52.2 Terms and Conditions. In the event Tenant duly and timely delivers its Election Notice to Landlord, such exercise shall thereby create and constitute a binding lease of the First Offer Space by and to Tenant, subject to Landlord’s termination right pursuant to Paragraph 52.3 below, upon and subject to the terms and conditions contained in this Lease except as follows: (i) Tenant shall accept the First Offer Space in its “As-built” and “AS IS” condition without any obligation of Landlord to repaint, remodel, improve or alter the First Offer Space for Tenant’s occupancy or to provide Tenant any allowances therefor; (ii) the terms of Tenant’s lease of the First Offer Space, and obligation to pay Rent therefor, shall commence on such delivery date and continue for the remaining Term; (iii) with respect to the First Offer Space only, the Lease will be modified to reflect the Base Rent offered in the First Offer Notice, (iv) upon such delivery, the First Offer Space shall be part of the Premises under this Lease, such that the term “Premises” in this Lease thereafter shall refer to the space then leased immediately prior to such delivery, plus the First Offer Space (subject to the necessary economic term modifications applicable to the First Offer Space); and (v) as otherwise expressly provided in this Section 52. The Term for the First Offer Space shall expire conterminously with Tenant’s lease of the initial Premises.
3
52.3 Termination of Right of First Offer. Upon the occurrence of any of the following events, Landlord shall have the option, exercisable at any time prior to the commencement of the term as to the First Offer Space, to terminate all of the provisions of this Section 52 with respect to the then-applicable First Offer Space, whereupon all rights of Tenant pursuant to the Right of First Offer for the then-applicable First Offer Space shall terminate and shall be of no further force and effect:
(a) Tenant’s failure to timely exercise the Right of First Offer in strict accordance with this Section 52 for the applicable First Offer Space.

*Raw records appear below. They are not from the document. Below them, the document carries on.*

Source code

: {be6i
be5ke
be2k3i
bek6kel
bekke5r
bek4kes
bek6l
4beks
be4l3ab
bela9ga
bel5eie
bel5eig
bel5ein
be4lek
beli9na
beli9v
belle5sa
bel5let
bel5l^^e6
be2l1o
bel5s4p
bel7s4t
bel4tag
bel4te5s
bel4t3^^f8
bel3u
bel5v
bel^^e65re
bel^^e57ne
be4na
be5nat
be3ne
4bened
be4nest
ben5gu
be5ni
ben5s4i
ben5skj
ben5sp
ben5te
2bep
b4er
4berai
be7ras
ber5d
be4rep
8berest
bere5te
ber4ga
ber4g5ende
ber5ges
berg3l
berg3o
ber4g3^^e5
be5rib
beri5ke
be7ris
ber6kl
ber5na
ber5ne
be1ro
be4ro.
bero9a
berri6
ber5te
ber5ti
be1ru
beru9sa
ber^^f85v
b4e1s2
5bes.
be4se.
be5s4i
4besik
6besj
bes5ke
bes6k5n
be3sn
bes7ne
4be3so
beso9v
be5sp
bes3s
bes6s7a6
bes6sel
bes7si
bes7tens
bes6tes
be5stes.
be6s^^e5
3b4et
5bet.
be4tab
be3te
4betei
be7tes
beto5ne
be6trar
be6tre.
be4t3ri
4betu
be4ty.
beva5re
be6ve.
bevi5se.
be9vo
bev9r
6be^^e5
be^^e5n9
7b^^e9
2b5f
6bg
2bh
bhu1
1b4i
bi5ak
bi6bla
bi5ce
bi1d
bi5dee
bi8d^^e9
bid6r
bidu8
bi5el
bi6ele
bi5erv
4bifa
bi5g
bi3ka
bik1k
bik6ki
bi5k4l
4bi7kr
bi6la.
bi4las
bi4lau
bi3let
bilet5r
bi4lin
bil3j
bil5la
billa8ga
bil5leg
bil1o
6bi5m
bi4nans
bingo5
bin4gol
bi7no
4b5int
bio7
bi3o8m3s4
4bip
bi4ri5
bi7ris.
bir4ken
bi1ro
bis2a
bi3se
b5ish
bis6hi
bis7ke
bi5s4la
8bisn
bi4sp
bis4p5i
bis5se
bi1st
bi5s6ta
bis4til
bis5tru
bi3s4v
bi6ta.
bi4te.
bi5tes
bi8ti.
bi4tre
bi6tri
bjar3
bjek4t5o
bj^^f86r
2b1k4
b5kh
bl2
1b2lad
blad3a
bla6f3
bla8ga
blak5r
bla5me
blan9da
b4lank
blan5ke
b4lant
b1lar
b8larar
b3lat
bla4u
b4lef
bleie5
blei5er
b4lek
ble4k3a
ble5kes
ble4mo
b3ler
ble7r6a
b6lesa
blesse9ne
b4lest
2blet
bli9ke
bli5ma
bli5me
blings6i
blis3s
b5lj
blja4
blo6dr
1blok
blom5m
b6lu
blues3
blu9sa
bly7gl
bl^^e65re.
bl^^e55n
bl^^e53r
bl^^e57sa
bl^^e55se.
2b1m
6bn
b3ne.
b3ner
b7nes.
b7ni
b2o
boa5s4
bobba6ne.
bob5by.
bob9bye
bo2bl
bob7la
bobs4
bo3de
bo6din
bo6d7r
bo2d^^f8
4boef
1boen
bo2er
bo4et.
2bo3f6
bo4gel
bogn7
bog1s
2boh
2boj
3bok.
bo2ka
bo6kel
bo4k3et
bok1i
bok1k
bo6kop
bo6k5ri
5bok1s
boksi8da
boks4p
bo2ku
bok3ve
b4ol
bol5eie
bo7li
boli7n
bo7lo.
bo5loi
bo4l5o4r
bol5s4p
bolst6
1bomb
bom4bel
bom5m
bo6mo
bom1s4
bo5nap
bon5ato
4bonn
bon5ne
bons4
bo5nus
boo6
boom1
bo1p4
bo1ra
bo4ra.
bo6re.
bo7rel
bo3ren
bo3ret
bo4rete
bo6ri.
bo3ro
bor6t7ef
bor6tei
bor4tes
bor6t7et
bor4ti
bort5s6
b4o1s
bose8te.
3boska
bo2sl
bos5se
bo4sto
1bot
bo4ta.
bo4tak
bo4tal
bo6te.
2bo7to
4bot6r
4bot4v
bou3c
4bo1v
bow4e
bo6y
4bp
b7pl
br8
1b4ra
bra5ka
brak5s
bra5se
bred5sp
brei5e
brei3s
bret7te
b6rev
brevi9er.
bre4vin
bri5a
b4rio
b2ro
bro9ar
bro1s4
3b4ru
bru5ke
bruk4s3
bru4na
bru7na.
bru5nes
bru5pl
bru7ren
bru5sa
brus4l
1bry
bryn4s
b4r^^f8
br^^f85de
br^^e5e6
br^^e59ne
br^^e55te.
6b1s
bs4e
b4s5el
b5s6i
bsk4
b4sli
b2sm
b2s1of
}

(b) The existence at either (i) the time of exercise of the Right of First Offer for the applicable First Offer Space, or (ii) immediately prior to the commencement of the term of the applicable First Offer Space, of a Breach on the part of Tenant under this Lease.
(c) Tenant is not, immediately prior to exercise of the Right of First Offer, in occupancy of at least seventy percent (70%) of the Premises then leased to Tenant.
(d) This Right of First Offer is personal to Tenant and shall not be transferable or assignable, by operation of law or otherwise, voluntarily or involuntarily, to any assignee of this Lease, or sublessee of all or any part of the Premises, or any other person or entity other than a Permitted Transferee. Time shall be of the essence with respect to all of the provisions of this Section 52.
7. Option to Extend. Section 53 of the Lease, Option to Extend, shall apply during the Renewal Term provided that the Option Term shall be amended to five (5) years.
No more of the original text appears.